Fandiño, el viaje de un torero diferente

EMILIO GÓMEZ
(Periodista-director)


A los toreros como Fandiño los imagino en la puerta de su casa, sentados en una silla de anea, mirando por si en alguna callejuela saltara un toro al que torear entre el ruido que hacen las pisadas en los viejos adoquines.

Se afanan los toreros en hacer de su oficio un arte y un juego con la vida. Juegan con ella por amor a una pasión que tienen dentro y no se pueden sacar. Saben que esas pasiones les acompañan a todos sitios. Me refiero a la de torear, a la de ser artista en el ruedo, a la de ser ángel en la plaza en medio del gentío, de un pasodoble, que quien sabe si fue el que anunciase su muerte.

Cuántas tardes burló Fandiño a la muerte. Cuántos kilómetros recorridos en busca de ese duende que llevaba dentro. Lo ves, ahí está el duende. Unas veces lo atrapaba y otras se le escapaba. Le salía a veces y en otras se escondía. En medio del sol del tendido, brillando en traje de luces con una muleta para defenderse y, a la vez, para interpretar la melodía de este arte incomprendido en tantas ocasiones.
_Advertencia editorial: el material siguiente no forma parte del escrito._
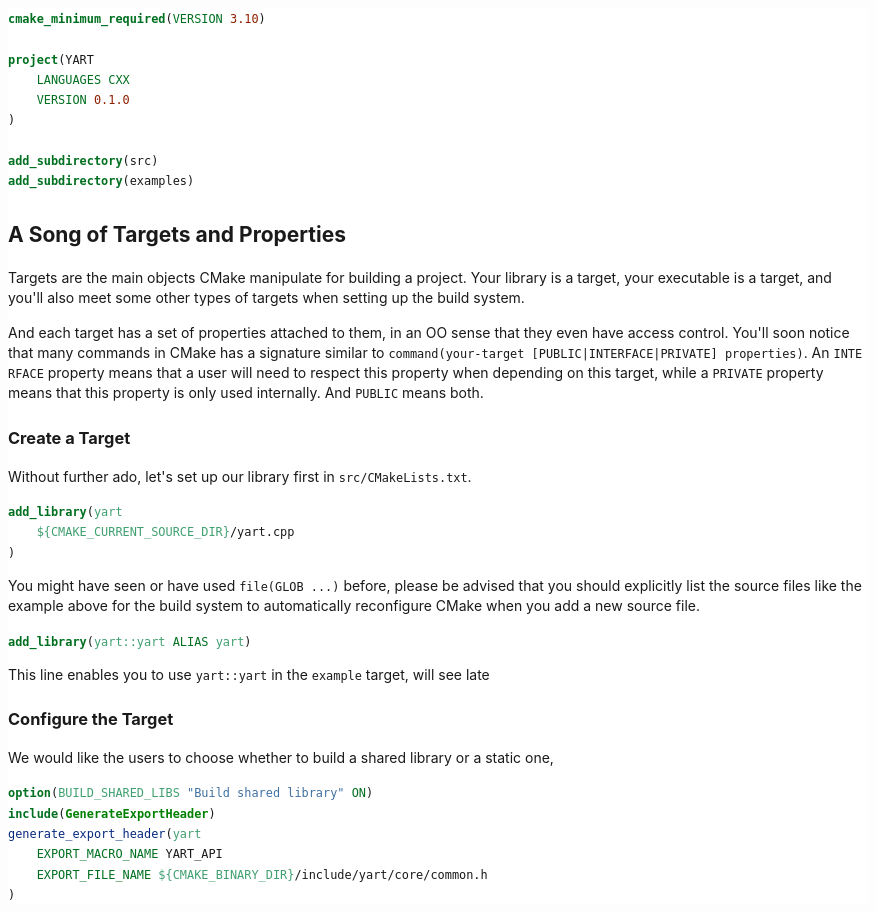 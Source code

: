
 ```cmake
cmake_minimum_required(VERSION 3.10)

project(YART
    LANGUAGES CXX
    VERSION 0.1.0
)

add_subdirectory(src)
add_subdirectory(examples)
```

## A Song of Targets and Properties

Targets are the main objects CMake manipulate for building a project. Your library is a target, your executable is a target, and you'll also meet some other types of targets when setting up the build system.

And each target has a set of properties attached to them, in an OO sense that they even have access control. You'll soon notice that many commands in CMake has a signature similar to `command(your-target [PUBLIC|INTERFACE|PRIVATE] properties)`. An `INTERFACE` property means that a user will need to respect this property when depending on this target, while a `PRIVATE` property means that this property is only used internally. And `PUBLIC` means both.

### Create a Target

Without further ado, let's set up our library first in `src/CMakeLists.txt`.

```cmake
add_library(yart
    ${CMAKE_CURRENT_SOURCE_DIR}/yart.cpp
)
```

You might have seen or have used `file(GLOB ...)` before, please be advised that you should explicitly list the source files like the example above for the build system to automatically reconfigure CMake when you add a new source file.

```cmake
add_library(yart::yart ALIAS yart)
```

This line enables you to use `yart::yart` in the `example` target, will see late
### Configure the Target

We would like the users to choose whether to build a shared library or a static one,

```cmake
option(BUILD_SHARED_LIBS "Build shared library" ON)
include(GenerateExportHeader)
generate_export_header(yart
    EXPORT_MACRO_NAME YART_API
    EXPORT_FILE_NAME ${CMAKE_BINARY_DIR}/include/yart/core/common.h
)
```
Vergüenza da leer esos comentarios alegrándose por la muerte de Iván. Tenía 36 años. Solo 36. Qué mentes y que alma tendrá esa gente que piensa y escribe eso. ¿La gente no sabe que el toro bravo no existiría sin la tauromaquia? La gente que dice defender a los animales desde el radicalismo enfermizo, nunca ha estado con animales en el campo, nunca le ha dado leche en un caldero de zinc a ningún ternero, nunca ha corrido detrás de ellos cuando se escapaban, nunca le ha dado pienso cuando lo necesitaban. Esos no saben lo que es el campo. Esos no saben cómo se crían animales porque no se han criado con ellos.



Fandiño era el GLADIATOR del toreo aunque también tenía ese alma de poeta. Tenía una historia de amor con esos versos de una generación perdida que pudo ser la del 98 o la del 27. Es la historia de una amante en la trinchera. Era diferente porque era auténtico. Incomprendido por muchos y héroe para otros. Era Fandiño. Sin más.
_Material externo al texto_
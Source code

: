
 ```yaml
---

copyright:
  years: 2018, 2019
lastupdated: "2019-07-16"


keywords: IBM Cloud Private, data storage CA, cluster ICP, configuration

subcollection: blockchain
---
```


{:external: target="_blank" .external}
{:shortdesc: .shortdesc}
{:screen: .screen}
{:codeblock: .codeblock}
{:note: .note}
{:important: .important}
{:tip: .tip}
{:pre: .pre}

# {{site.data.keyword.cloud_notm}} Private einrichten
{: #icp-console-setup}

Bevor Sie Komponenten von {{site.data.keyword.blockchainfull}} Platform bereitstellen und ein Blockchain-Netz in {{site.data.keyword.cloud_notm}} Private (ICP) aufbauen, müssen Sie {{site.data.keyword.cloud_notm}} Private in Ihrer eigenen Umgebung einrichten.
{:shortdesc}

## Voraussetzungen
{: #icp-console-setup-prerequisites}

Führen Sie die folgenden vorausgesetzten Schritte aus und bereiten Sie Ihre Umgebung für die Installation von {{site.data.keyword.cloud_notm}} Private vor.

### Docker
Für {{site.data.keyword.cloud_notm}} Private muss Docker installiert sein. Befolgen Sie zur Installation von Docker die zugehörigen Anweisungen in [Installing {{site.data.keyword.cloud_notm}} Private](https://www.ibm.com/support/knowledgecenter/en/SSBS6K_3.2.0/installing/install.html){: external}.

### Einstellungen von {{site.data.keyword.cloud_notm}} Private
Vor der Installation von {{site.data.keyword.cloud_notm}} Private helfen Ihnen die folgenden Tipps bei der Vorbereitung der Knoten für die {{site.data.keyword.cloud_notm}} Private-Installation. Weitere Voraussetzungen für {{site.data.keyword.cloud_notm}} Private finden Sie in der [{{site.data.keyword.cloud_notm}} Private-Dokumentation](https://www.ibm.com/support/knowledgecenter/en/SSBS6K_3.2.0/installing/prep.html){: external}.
¿Dónde irá la fantasía cuando un torero se muere? ¿Quién llora al arte que se escapa en una tarde de toros? El misterio de la tauromaquia es el misterio del arte, el de los poetas, el de los versos de Lorca, el de los capotes que sobrevuelan, el del sol cayendo, el de la tarde que se pierde, el de la disyuntiva de la vida, el del preguntar porque viene la muerte, el de los secretos escondidos, el de la vida entregada a la suerte, el del albero que llora sin necesitar ser regado, el de las prisas al hospital, el rezo de las madres, la tristeza del padre que pierde al hijo. Es el misterio de la vida que se escapa como se escapó la de Fandiño en una tarde de sábado.
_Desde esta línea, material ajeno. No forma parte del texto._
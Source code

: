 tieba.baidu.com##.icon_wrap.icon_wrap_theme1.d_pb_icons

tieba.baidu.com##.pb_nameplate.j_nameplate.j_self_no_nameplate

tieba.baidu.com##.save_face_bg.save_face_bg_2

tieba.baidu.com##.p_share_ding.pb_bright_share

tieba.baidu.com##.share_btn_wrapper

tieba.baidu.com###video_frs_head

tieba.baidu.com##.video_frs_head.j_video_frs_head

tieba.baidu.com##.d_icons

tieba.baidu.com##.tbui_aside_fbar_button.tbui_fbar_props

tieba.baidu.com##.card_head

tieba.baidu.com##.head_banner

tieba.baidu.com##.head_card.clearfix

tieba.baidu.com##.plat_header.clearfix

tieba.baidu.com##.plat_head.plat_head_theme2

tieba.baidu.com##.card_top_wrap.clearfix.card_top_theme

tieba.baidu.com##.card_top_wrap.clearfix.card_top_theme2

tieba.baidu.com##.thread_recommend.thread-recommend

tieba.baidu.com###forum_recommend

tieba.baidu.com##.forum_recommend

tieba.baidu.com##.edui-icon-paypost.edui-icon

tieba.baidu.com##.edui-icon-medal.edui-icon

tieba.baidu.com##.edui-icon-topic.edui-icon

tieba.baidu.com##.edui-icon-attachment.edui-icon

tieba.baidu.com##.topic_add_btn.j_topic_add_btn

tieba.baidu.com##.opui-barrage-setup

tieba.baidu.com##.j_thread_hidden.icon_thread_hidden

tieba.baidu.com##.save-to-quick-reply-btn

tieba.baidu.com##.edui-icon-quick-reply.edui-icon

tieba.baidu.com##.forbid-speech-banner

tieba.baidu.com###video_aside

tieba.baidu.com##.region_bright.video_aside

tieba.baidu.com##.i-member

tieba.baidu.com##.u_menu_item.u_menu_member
No sé porque la gente no respeta el arte, porque a los escritores le llaman cursis, porque ignoran a los poetas, a los pintores, a los creadores, a los que venden palabras, a los sueños de los toreros. Hemos creado una sociedad del instante. Una sociedad carente de arte que ni lo tiene ni ve al que lo lleva. Pero el arte existe. Está en los hombres. Estaba en Fandiño en una tarde de sol con un cantaor asomado a la ventana y él clavado en la puerta de su casa esperando su duende, esperando a que saliera el toro. Esperando nada.

Como decía el padre de Djukic cuando su hijo falló aquel penalti con el Depor; “Tanta pasión para nada o para tanto Fandiño”. La carretera se cortó en ese camino. Allí perdiste o encontraste tu duende. Nos lo contarás en la otra vida donde ajustarás las cuentas a esas ratas que se alegran porque te has ido.

Se ha ido Fandiño dicen en la plaza, en los bares, por los balcones de las casas. Se ha ido al torero. Se fue sin maleta. Allí donde va no hacen falta ni relojes ni pulseras. No hay hora y el tiempo nunca pasa. Deja lo que hizo en vida, muletazos, triunfos, orejas, aplausos, recuerdos y su obra. Arte, arte, arte…..se ha ido un torero tan diferente. Se ha ido tan pronto y ha sido tan fuerte.

En qué plaza portátil estarán toreando los Victor Barrio, Montoliú, Yiyo, Paquirri o Fandiño. En el cielo están haciendo carteles que nada envidian a los de la tierra donde las plazas lloran las ausencias de la fiesta.

A los toreros como Fandiño los imagino en la puerta de su casa, sentados en una silla de anea, mirando por si en alguna callejuela saltara un toro al que torear entre el ruido que hacen las pisadas en los viejos adoquines.